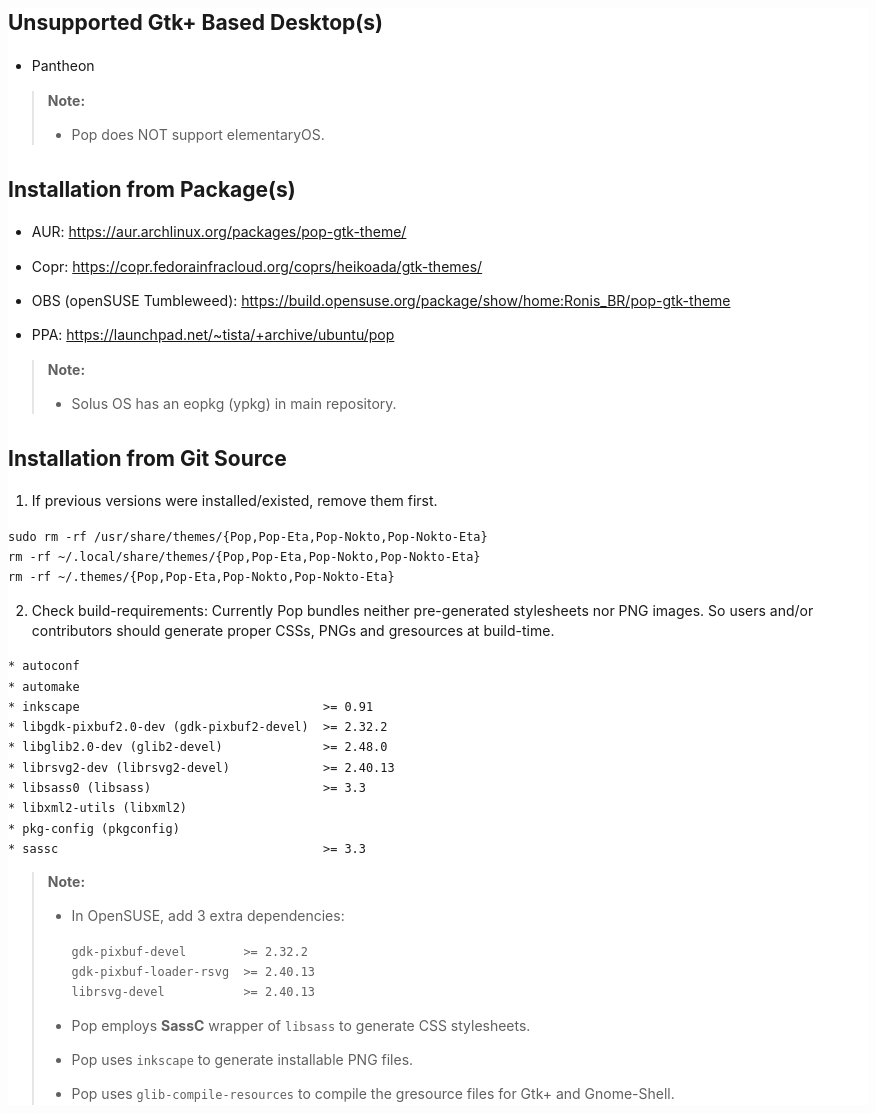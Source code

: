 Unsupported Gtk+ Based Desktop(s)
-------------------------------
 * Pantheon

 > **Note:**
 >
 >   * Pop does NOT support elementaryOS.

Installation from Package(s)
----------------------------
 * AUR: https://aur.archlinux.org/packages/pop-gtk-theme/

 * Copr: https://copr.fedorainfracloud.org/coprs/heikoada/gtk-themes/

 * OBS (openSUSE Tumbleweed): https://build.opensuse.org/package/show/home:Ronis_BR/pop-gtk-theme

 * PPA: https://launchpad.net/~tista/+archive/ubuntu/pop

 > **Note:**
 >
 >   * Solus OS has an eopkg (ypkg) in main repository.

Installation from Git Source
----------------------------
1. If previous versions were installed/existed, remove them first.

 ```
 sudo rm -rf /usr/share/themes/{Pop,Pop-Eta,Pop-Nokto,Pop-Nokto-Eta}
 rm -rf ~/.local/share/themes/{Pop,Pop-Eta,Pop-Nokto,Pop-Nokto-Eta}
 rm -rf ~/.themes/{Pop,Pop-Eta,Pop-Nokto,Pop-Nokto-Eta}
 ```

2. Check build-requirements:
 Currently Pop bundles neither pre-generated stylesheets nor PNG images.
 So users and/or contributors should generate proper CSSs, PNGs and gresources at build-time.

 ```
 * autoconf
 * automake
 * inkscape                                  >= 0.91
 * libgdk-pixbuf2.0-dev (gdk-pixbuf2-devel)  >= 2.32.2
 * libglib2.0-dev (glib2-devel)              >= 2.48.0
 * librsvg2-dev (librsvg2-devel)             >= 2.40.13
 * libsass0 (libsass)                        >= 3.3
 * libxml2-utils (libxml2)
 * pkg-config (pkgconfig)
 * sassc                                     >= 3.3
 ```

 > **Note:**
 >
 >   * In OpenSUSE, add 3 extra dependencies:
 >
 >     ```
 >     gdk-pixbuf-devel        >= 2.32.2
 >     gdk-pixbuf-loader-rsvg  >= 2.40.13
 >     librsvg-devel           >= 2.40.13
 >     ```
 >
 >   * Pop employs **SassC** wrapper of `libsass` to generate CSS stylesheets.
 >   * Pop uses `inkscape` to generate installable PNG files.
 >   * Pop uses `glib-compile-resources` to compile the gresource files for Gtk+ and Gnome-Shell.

▬▬▬

## WORK REQUEST
For this exercise, gather every line of the data that contains the word "build".

## RESPONSE BOX
 * OBS (openSUSE Tumbleweed): https://build.opensuse.org/package/show/home:Ronis_BR/pop-gtk-theme
2. Check build-requirements:
 So users and/or contributors should generate proper CSSs, PNGs and gresources at build-time.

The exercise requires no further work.